┌──
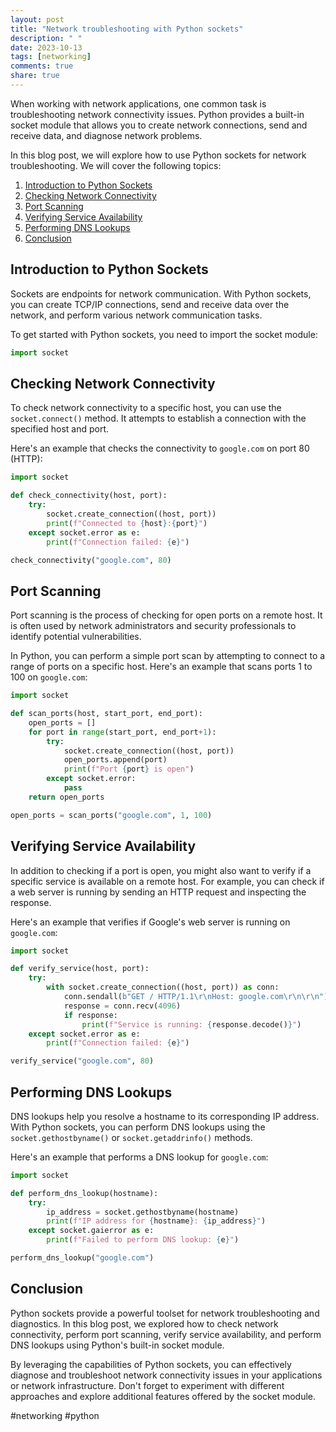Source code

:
 ```yaml
---
layout: post
title: "Network troubleshooting with Python sockets"
description: " "
date: 2023-10-13
tags: [networking]
comments: true
share: true
---
```


When working with network applications, one common task is troubleshooting network connectivity issues. Python provides a built-in socket module that allows you to create network connections, send and receive data, and diagnose network problems.

In this blog post, we will explore how to use Python sockets for network troubleshooting. We will cover the following topics:

1. [Introduction to Python Sockets](#introduction-to-python-sockets)
2. [Checking Network Connectivity](#checking-network-connectivity)
3. [Port Scanning](#port-scanning)
4. [Verifying Service Availability](#verifying-service-availability)
5. [Performing DNS Lookups](#performing-dns-lookups)
6. [Conclusion](#conclusion)

## Introduction to Python Sockets

Sockets are endpoints for network communication. With Python sockets, you can create TCP/IP connections, send and receive data over the network, and perform various network communication tasks.

To get started with Python sockets, you need to import the socket module:

```python
import socket
```

## Checking Network Connectivity

To check network connectivity to a specific host, you can use the `socket.connect()` method. It attempts to establish a connection with the specified host and port.

Here's an example that checks the connectivity to `google.com` on port 80 (HTTP):

```python
import socket

def check_connectivity(host, port):
    try:
        socket.create_connection((host, port))
        print(f"Connected to {host}:{port}")
    except socket.error as e:
        print(f"Connection failed: {e}")

check_connectivity("google.com", 80)
```

## Port Scanning

Port scanning is the process of checking for open ports on a remote host. It is often used by network administrators and security professionals to identify potential vulnerabilities.

In Python, you can perform a simple port scan by attempting to connect to a range of ports on a specific host. Here's an example that scans ports 1 to 100 on `google.com`:

```python
import socket

def scan_ports(host, start_port, end_port):
    open_ports = []
    for port in range(start_port, end_port+1):
        try:
            socket.create_connection((host, port))
            open_ports.append(port)
            print(f"Port {port} is open")
        except socket.error:
            pass
    return open_ports

open_ports = scan_ports("google.com", 1, 100)
```

## Verifying Service Availability

In addition to checking if a port is open, you might also want to verify if a specific service is available on a remote host. For example, you can check if a web server is running by sending an HTTP request and inspecting the response.

Here's an example that verifies if Google's web server is running on `google.com`:

```python
import socket

def verify_service(host, port):
    try:
        with socket.create_connection((host, port)) as conn:
            conn.sendall(b"GET / HTTP/1.1\r\nHost: google.com\r\n\r\n")
            response = conn.recv(4096)
            if response:
                print(f"Service is running: {response.decode()}")
    except socket.error as e:
        print(f"Connection failed: {e}")

verify_service("google.com", 80)
```

## Performing DNS Lookups

DNS lookups help you resolve a hostname to its corresponding IP address. With Python sockets, you can perform DNS lookups using the `socket.gethostbyname()` or `socket.getaddrinfo()` methods.

Here's an example that performs a DNS lookup for `google.com`:

```python
import socket

def perform_dns_lookup(hostname):
    try:
        ip_address = socket.gethostbyname(hostname)
        print(f"IP address for {hostname}: {ip_address}")
    except socket.gaierror as e:
        print(f"Failed to perform DNS lookup: {e}")

perform_dns_lookup("google.com")
```

## Conclusion

Python sockets provide a powerful toolset for network troubleshooting and diagnostics. In this blog post, we explored how to check network connectivity, perform port scanning, verify service availability, and perform DNS lookups using Python's built-in socket module.

By leveraging the capabilities of Python sockets, you can effectively diagnose and troubleshoot network connectivity issues in your applications or network infrastructure. Don't forget to experiment with different approaches and explore additional features offered by the socket module.

#networking #python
└──
# [Exercise requirements]
Would it be possible to copy the material exactly, excluding the images?

# [Exercise response]
Source code

:
 ```yaml
---
layout: post
title: "Network troubleshooting with Python sockets"
description: " "
date: 2023-10-13
tags: [networking]
comments: true
share: true
---
```


When working with network applications, one common task is troubleshooting network connectivity issues. Python provides a built-in socket module that allows you to create network connections, send and receive data, and diagnose network problems.

In this blog post, we will explore how to use Python sockets for network troubleshooting. We will cover the following topics:

1. [Introduction to Python Sockets](#introduction-to-python-sockets)
2. [Checking Network Connectivity](#checking-network-connectivity)
3. [Port Scanning](#port-scanning)
4. [Verifying Service Availability](#verifying-service-availability)
5. [Performing DNS Lookups](#performing-dns-lookups)
6. [Conclusion](#conclusion)

## Introduction to Python Sockets

Sockets are endpoints for network communication. With Python sockets, you can create TCP/IP connections, send and receive data over the network, and perform various network communication tasks.

To get started with Python sockets, you need to import the socket module:

```python
import socket
```

## Checking Network Connectivity

To check network connectivity to a specific host, you can use the `socket.connect()` method. It attempts to establish a connection with the specified host and port.

Here's an example that checks the connectivity to `google.com` on port 80 (HTTP):

```python
import socket

def check_connectivity(host, port):
    try:
        socket.create_connection((host, port))
        print(f"Connected to {host}:{port}")
    except socket.error as e:
        print(f"Connection failed: {e}")

check_connectivity("google.com", 80)
```

## Port Scanning

Port scanning is the process of checking for open ports on a remote host. It is often used by network administrators and security professionals to identify potential vulnerabilities.

In Python, you can perform a simple port scan by attempting to connect to a range of ports on a specific host. Here's an example that scans ports 1 to 100 on `google.com`:

```python
import socket

def scan_ports(host, start_port, end_port):
    open_ports = []
    for port in range(start_port, end_port+1):
        try:
            socket.create_connection((host, port))
            open_ports.append(port)
            print(f"Port {port} is open")
        except socket.error:
            pass
    return open_ports

open_ports = scan_ports("google.com", 1, 100)
```

## Verifying Service Availability

In addition to checking if a port is open, you might also want to verify if a specific service is available on a remote host. For example, you can check if a web server is running by sending an HTTP request and inspecting the response.

Here's an example that verifies if Google's web server is running on `google.com`:

```python
import socket

def verify_service(host, port):
    try:
        with socket.create_connection((host, port)) as conn:
            conn.sendall(b"GET / HTTP/1.1\r\nHost: google.com\r\n\r\n")
            response = conn.recv(4096)
            if response:
                print(f"Service is running: {response.decode()}")
    except socket.error as e:
        print(f"Connection failed: {e}")

verify_service("google.com", 80)
```

## Performing DNS Lookups

DNS lookups help you resolve a hostname to its corresponding IP address. With Python sockets, you can perform DNS lookups using the `socket.gethostbyname()` or `socket.getaddrinfo()` methods.

Here's an example that performs a DNS lookup for `google.com`:

```python
import socket

def perform_dns_lookup(hostname):
    try:
        ip_address = socket.gethostbyname(hostname)
        print(f"IP address for {hostname}: {ip_address}")
    except socket.gaierror as e:
        print(f"Failed to perform DNS lookup: {e}")

perform_dns_lookup("google.com")
```

## Conclusion

Python sockets provide a powerful toolset for network troubleshooting and diagnostics. In this blog post, we explored how to check network connectivity, perform port scanning, verify service availability, and perform DNS lookups using Python's built-in socket module.

By leveraging the capabilities of Python sockets, you can effectively diagnose and troubleshoot network connectivity issues in your applications or network infrastructure. Don't forget to experiment with different approaches and explore additional features offered by the socket module.

#networking #python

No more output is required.